With the recent advances in the telecommunication industry, the main requirements of next generation systems become challenges. Unmanned aerial vehicle (UAV), is one of the main announced use cases of the fifth generation (5G) cellular system and is announced as an enabler of the six generation (6G) cellular system. UAVs have many applications in varying fields such real-time surveillance, assisting network coverage in 5G systems, and remote sensing applications. These applications can be categorized into three main groups; UAVs to assist communications in dense 5G networks, UAVs assist ultra-low latency 5G applications and UAVs as a 5G use case. With these enormous number of applications, UAVs have many design challenges that should be considered while designing the communication system for such applications. These challenges include air traffic handling, routing and limited computing resources, i.e., energy, storage and processing. Energy is one of the main challenges that affect the design and development of UAVs applications, since UAVs, especially Micro-UAVs, are battery operated.

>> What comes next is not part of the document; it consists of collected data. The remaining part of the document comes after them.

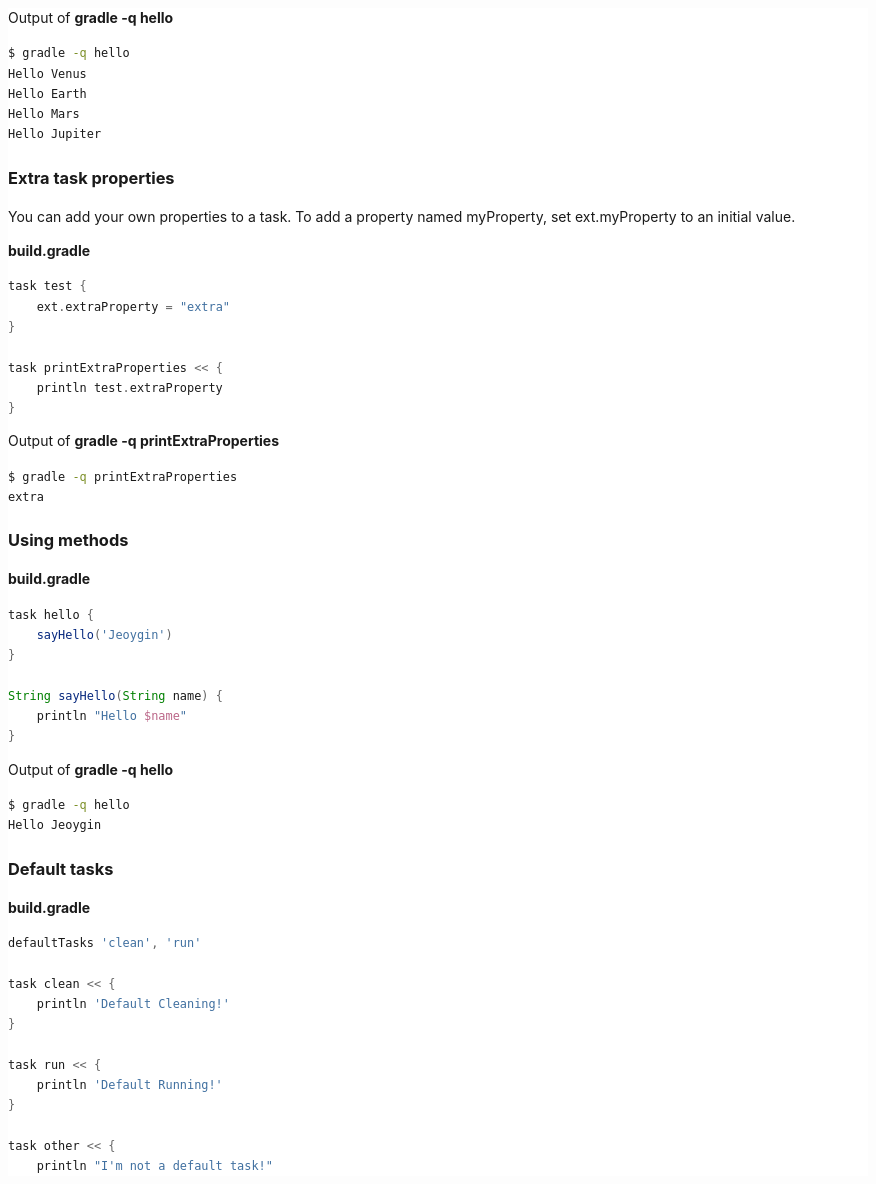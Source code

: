 Output of **gradle -q hello**

```bash
$ gradle -q hello
Hello Venus
Hello Earth
Hello Mars
Hello Jupiter
```

### Extra task properties

You can add your own properties to a task. To add a property named myProperty, set ext.myProperty to an initial value.

**build.gradle**
```gradle
task test {
    ext.extraProperty = "extra"
}

task printExtraProperties << {
    println test.extraProperty
}
```

Output of **gradle -q printExtraProperties**

```bash
$ gradle -q printExtraProperties
extra
```

### Using methods

**build.gradle**
```gradle
task hello {
    sayHello('Jeoygin')
}

String sayHello(String name) {
    println "Hello $name"
}
```

Output of **gradle -q hello**

```bash
$ gradle -q hello
Hello Jeoygin
```

### Default tasks

**build.gradle**
```gradle
defaultTasks 'clean', 'run'

task clean << {
    println 'Default Cleaning!'
}

task run << {
    println 'Default Running!'
}

task other << {
    println "I'm not a default task!"
```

To this end, we consider designing and developing an energy efficient framework for heterogenous applications of UAVs using edge computing paradigms, e.g., Mobile Edge Computing (MEC) and Fog Computing. The introduction of edge computing technology to UAVs provides a way for data offloading and handling air traffic. We will consider the three mentioned categories of UAVs and provide a framework for each. The first part of the work will consider developing a framework for UAVs assisting Internet of Things (IoT) applications as an example dense deployment scenario of 5G networks. The framework will be developed based on the edge computing paradigm. The second part of the work will consider developing a framework for UAVs assisting ultra-low latency applications of 5G. Mainly, designing a framework for UAVs to assist augmented and virtual reality (AR/VR) applications as an example of ultra-low latency applications of 5G systems. The third part of the work will consider designing and developing a framework for real-time monitoring and surveillance. All the three parts will introduce edge computing paradigm, either MEC, Fog, or both, to the edge of the access network. The system will be evaluated over reliable simulation and/or emulation environments.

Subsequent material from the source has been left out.